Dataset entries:
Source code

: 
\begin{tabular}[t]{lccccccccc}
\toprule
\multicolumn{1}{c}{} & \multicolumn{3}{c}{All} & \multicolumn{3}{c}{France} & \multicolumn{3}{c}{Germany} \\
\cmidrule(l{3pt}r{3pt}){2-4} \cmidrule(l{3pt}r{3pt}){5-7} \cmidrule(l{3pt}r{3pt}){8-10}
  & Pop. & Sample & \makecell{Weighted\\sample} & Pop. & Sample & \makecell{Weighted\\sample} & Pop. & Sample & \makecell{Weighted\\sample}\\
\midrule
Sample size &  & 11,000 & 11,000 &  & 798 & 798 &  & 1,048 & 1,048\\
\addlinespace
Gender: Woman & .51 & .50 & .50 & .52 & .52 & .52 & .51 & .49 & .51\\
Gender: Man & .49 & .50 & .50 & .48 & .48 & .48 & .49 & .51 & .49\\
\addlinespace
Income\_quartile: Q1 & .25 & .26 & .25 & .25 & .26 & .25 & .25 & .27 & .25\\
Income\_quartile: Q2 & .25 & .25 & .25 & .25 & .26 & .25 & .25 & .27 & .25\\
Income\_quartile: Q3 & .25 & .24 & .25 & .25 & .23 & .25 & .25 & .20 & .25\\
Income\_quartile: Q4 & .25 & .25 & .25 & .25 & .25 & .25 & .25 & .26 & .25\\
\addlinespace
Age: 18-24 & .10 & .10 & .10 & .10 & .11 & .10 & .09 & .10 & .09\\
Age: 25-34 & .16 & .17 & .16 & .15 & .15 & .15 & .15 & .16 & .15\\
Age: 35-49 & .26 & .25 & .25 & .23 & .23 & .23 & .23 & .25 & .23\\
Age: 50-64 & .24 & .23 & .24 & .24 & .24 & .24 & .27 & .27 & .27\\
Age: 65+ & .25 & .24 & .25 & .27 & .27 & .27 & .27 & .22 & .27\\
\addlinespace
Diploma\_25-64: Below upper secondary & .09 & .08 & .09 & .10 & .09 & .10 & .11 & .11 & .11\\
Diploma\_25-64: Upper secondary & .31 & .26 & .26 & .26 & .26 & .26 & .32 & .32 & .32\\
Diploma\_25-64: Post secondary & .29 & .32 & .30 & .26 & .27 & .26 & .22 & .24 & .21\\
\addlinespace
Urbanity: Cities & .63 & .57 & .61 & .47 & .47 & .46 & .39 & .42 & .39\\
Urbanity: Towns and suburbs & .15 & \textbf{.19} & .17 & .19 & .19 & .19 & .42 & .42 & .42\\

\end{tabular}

- [EXERCISE]: The output must consist solely of the lines from the first line of the records through the line containing "Age: 35-49 &", reproduced exactly.

- [EXERCISE OUTPUT]:
Source code

: 
\begin{tabular}[t]{lccccccccc}
\toprule
\multicolumn{1}{c}{} & \multicolumn{3}{c}{All} & \multicolumn{3}{c}{France} & \multicolumn{3}{c}{Germany} \\
\cmidrule(l{3pt}r{3pt}){2-4} \cmidrule(l{3pt}r{3pt}){5-7} \cmidrule(l{3pt}r{3pt}){8-10}
  & Pop. & Sample & \makecell{Weighted\\sample} & Pop. & Sample & \makecell{Weighted\\sample} & Pop. & Sample & \makecell{Weighted\\sample}\\
\midrule
Sample size &  & 11,000 & 11,000 &  & 798 & 798 &  & 1,048 & 1,048\\
\addlinespace
Gender: Woman & .51 & .50 & .50 & .52 & .52 & .52 & .51 & .49 & .51\\
Gender: Man & .49 & .50 & .50 & .48 & .48 & .48 & .49 & .51 & .49\\
\addlinespace
Income\_quartile: Q1 & .25 & .26 & .25 & .25 & .26 & .25 & .25 & .27 & .25\\
Income\_quartile: Q2 & .25 & .25 & .25 & .25 & .26 & .25 & .25 & .27 & .25\\
Income\_quartile: Q3 & .25 & .24 & .25 & .25 & .23 & .25 & .25 & .20 & .25\\
Income\_quartile: Q4 & .25 & .25 & .25 & .25 & .25 & .25 & .25 & .26 & .25\\
\addlinespace
Age: 18-24 & .10 & .10 & .10 & .10 & .11 & .10 & .09 & .10 & .09\\
Age: 25-34 & .16 & .17 & .16 & .15 & .15 & .15 & .15 & .16 & .15\\
Age: 35-49 & .26 & .25 & .25 & .23 & .23 & .23 & .23 & .25 & .23\\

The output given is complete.